Hablando del West End, que da título a la novela, no sé si está al tanto de que la zona está prácticamente muerta este verano a consecuencia de la crisis del coronavirus y de las restricciones del Govern

Me lo imagino perfectamente, porque con el coronavirus el turismo tiene que haber cambiado mucho. Hace un par de semanas estuve en la isla visitando a mi familia y se hace un poco raro ir, por ejemplo, a Caló des Moro en julio y bañarse allí con el agua cristalina y sin apenas nadie alrededor. Es una sensación extraña. Estamos viviendo un verano inédito e impresiona. Esto es causa del coronavirus y evidentemente es algo malo. Es un impacto tremendo en la vida de todo el mundo. A pesar de lo negativo, también hay un aprendizaje, que tiene que ver con el cambio. Teníamos asumido como algo universal que cada verano de Sant Antoni iba a ser exactamente igual, abarrotado del mismo tipo de turismo y, de repente, aparece algo que nos afecta a todos y uno recibe esta especie de aprendizaje directo de que la vida cambia y que es mejor aprovecharla, porque se nos va enseguida. Algunos cambios pueden tener una apariencia positiva, como esta maravilla inédita de estar en Sant Antoni como si no hubiera turismo y fuera una especie de playa virgen. La realidad es que no es así ni nos interesa que sea así. Un montón de generaciones de portmanyís han vivido del turismo y lo necesitamos. Podemos ponernos muy cursis y decir que ahora parece un paraíso, y tal vez lo sea, pero nosotros hemos salido de otro lugar y vivimos allí, sobre todos los que somos hijos de la inmigración interna, por el turismo.

¿Cómo es el West End de su infancia, el de la novela?
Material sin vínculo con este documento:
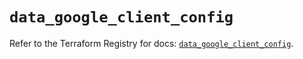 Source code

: # `data_google_client_config`

Refer to the Terraform Registry for docs: [`data_google_client_config`](https://registry.terraform.io/providers/hashicorp/google/5.32.0/docs/data-sources/client_config).

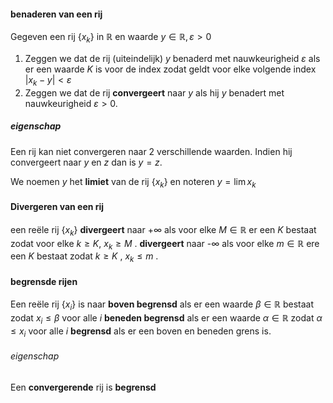 #### benaderen van een rij
Gegeven een rij $\{x_{k}\}$ in $\mathbb{R}$ en waarde $y \in \mathbb{R} , \varepsilon > 0$
1. Zeggen we dat de rij (uiteindelijk) $y$ benaderd met nauwkeurigheid $\varepsilon$ als er een waarde $K$ is voor de index zodat geldt voor elke volgende index  $| x_{k} - y | < \varepsilon$
2. Zeggen we dat de rij **convergeert** naar $y$ als hij $y$ benadert met nauwkeurigheid $\varepsilon > 0$. 

##### eigenschap
Een rij kan niet convergeren naar 2 verschillende waarden. Indien hij convergeert naar $y$ en $z$ dan is $y = z$. 

We noemen $y$ het **limiet** van de rij $\{x_{k}\}$ en noteren $y = \lim{x_{k}}$ 

#### Divergeren van een rij
een reële rij $\{x_{k}\}$ **divergeert** naar $+\infty$ als voor elke $M \in \mathbb{R}$ er een $K$ bestaat zodat voor elke $k \ge K$,  $x_{k} \ge M$ .
**divergeert** naar -$\infty$ als voor elke $m \in \mathbb{R}$ ere een $K$ bestaat zodat $k\ge K$ , $x_{k} \le m$ .

#### begrensde rijen
Een reële rij $\{x_{i}\}$ is naar **boven begrensd** als er een waarde $\beta \in \mathbb{R}$ bestaat zodat $x_{i} \le \beta$ voor alle $i$
**beneden begrensd** als er een waarde $\alpha \in \mathbb{R}$ zodat $\alpha \le x_{i}$ voor alle $i$ 
**begrensd** als er een boven en beneden grens is. 

###### eigenschap
Een **convergerende** rij is **begrensd**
El West aparece en el libro en la parte final, cuando voy a buscar a mi abuelo, que se pierde por Sant Antoni. Lo encuentro allí y como es de día, lo que hay es algún guiri resacoso y los restos de la fiesta de la noche anterior. Para quien no conozca la zona, cuando lee la novela, debe darle la sensación de que es una invención literaria. Porque en realidad el West tiene ese tipo de carácter de los lugares que han sido creados por el capitalismo para una cosa concreta, pero que no tienen alma. Pasa lo mismo con los aeropuertos. Cuando no son usados para lo que han sido creados, en el caso de West para ganar dinero con los guiris, pierden sentido, es como estar en un parque de atracciones cerrado.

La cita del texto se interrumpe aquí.